BEGIN Data extracts

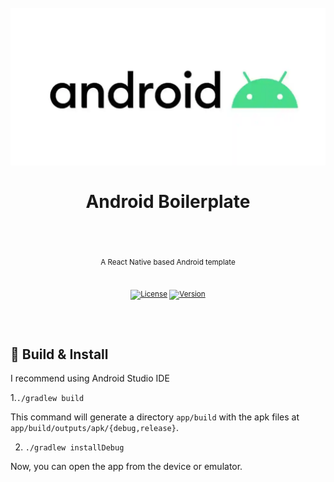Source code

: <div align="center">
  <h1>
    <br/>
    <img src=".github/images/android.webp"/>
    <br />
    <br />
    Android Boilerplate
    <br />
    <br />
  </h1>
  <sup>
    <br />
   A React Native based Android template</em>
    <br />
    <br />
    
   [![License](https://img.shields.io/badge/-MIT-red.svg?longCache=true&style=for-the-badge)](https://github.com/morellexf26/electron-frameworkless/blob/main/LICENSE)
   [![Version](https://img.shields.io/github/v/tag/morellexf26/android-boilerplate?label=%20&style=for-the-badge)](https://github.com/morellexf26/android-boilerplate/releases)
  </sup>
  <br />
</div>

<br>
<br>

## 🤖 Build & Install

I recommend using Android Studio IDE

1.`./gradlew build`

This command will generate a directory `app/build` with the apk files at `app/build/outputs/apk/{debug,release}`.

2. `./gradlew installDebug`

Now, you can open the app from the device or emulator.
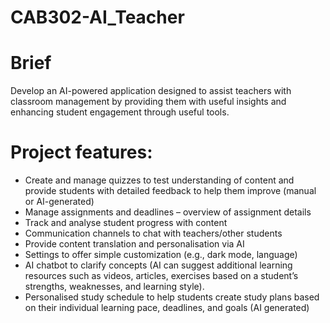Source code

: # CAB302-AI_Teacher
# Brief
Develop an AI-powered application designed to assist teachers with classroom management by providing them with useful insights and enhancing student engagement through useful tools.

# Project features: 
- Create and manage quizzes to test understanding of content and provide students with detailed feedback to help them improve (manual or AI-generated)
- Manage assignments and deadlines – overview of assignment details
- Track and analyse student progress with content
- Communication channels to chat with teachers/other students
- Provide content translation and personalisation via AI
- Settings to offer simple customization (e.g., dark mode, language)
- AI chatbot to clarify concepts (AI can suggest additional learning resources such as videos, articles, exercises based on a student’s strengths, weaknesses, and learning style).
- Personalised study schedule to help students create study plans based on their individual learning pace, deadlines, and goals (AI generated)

END Data extracts
BEGIN Data extracts

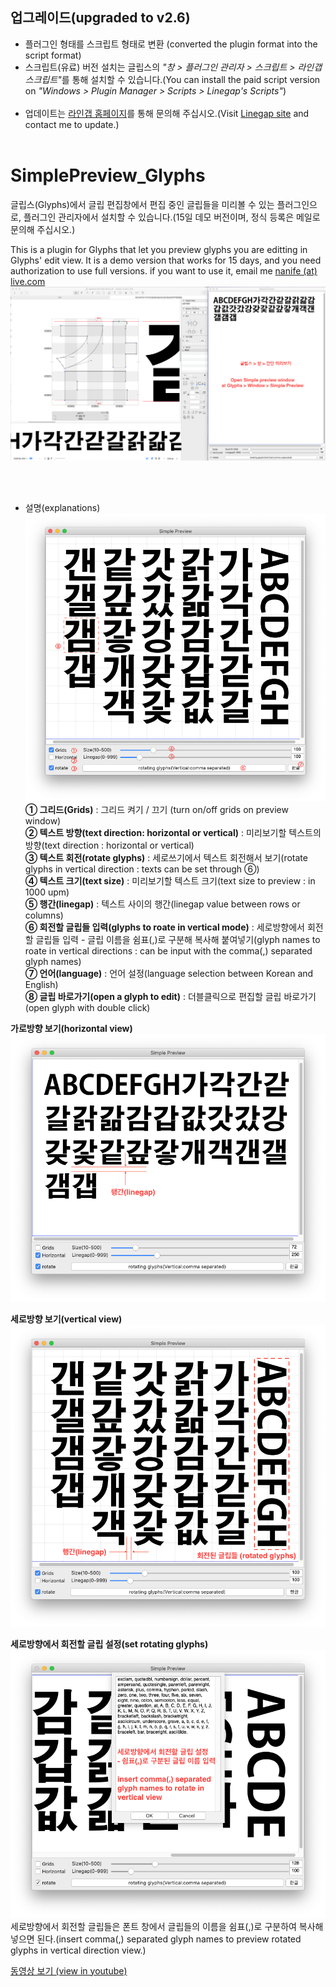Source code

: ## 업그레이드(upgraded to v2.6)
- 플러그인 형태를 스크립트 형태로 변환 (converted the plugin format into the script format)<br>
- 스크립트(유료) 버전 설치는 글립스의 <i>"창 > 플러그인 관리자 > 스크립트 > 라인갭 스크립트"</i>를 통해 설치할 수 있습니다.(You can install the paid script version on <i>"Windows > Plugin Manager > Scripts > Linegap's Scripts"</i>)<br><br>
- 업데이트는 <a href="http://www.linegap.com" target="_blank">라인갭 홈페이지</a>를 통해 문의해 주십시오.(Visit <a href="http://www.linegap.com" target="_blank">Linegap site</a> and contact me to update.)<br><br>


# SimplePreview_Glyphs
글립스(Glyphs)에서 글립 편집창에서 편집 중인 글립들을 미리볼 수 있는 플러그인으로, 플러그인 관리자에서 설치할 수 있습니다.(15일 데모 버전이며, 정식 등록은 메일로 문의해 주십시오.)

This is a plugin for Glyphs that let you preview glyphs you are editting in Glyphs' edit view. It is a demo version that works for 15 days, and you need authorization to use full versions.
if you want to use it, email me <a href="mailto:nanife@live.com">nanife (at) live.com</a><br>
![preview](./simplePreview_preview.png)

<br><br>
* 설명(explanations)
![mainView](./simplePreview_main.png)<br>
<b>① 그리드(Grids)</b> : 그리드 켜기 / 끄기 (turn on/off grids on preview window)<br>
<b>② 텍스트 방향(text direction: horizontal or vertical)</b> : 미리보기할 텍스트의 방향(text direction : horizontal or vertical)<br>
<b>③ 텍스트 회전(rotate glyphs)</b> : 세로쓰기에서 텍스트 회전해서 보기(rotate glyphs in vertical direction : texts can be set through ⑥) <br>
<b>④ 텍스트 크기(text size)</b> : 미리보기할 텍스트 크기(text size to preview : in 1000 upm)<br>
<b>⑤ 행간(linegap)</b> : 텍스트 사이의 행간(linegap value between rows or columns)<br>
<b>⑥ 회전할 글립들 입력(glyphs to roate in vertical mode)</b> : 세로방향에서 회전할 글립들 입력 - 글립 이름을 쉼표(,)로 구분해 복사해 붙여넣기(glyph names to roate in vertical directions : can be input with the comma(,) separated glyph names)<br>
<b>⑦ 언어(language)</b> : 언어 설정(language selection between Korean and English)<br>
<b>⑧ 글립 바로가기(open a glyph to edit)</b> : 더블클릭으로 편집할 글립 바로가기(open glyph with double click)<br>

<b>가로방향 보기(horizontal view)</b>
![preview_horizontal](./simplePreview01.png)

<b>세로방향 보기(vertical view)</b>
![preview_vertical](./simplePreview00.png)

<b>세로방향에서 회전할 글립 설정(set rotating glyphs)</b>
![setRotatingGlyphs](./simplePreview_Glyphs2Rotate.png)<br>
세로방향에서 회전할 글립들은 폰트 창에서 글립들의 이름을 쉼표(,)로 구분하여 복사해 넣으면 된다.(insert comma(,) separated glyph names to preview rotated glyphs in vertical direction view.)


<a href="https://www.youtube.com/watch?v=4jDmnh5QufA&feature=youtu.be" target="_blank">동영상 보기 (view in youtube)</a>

END Data extracts

### Directions for this task
Where a line of the listing includes the word "learning", add it to the tally, and give the final number and nothing more.

### Written solution
2